Культурные сущности отождествимы экстенсионально потому, что их идентификация необходимо связана с идентификацией некоторого тела (в котором они, по предположению, воплощены). Однако их идентификация как вида сущностей основывается на определении функ-
369
циональных и интенциональных свойств этих сущностей. Например, отождествление экземпляров одной и той же гравюры зависит от условий и авторизованного использования печатающей матрицы и от основательности рассмотрения в чем-то различающихся конкретных отпечатков как альтернативных знаков одного типа. Эта процедура, очевидно, согласованна и вовсе не исключает рассмотрения и учета видовфизических свойств. Так же обстоит дело и с личностями. Если возможно сформулировать программу для различения состояний сознания конкретной личности (вроде машинной программы), то тогда нельзя отрицать возможность различных знаков одной и той же личности. Здесь не нужно предполагать существование конечной машинной программы, которую можно было бы применить к живым человеческим существам, и даже не нужно отрицать, что виды физических свойств существенны для различных знаковых представлений одной и той же личности. Таким образом, решение проблемы тождества личности неожиданно опирается на схему отождествления, общую для всех культурных сущностей независимо от того, обладают они сознанием или нет.

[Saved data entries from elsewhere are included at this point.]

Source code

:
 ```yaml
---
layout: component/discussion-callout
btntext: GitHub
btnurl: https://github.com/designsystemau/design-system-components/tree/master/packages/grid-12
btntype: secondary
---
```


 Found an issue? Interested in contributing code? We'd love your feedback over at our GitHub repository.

Помимо сказанного выше, проведенные различения также утверждают континуум эмерджентных изменений в переходах от неодушевленного к личностному и их плодотворность для понимания единства науки. Схематично мы можем отметить следующие переходы: от законоподобных универсалий к вероятностным законам, от нетелеологического к телеологическому, от функционального к интенциональному, от интенционального к интенсиональному. Основные характеристики этих переходов еще должны быть рассмотрены.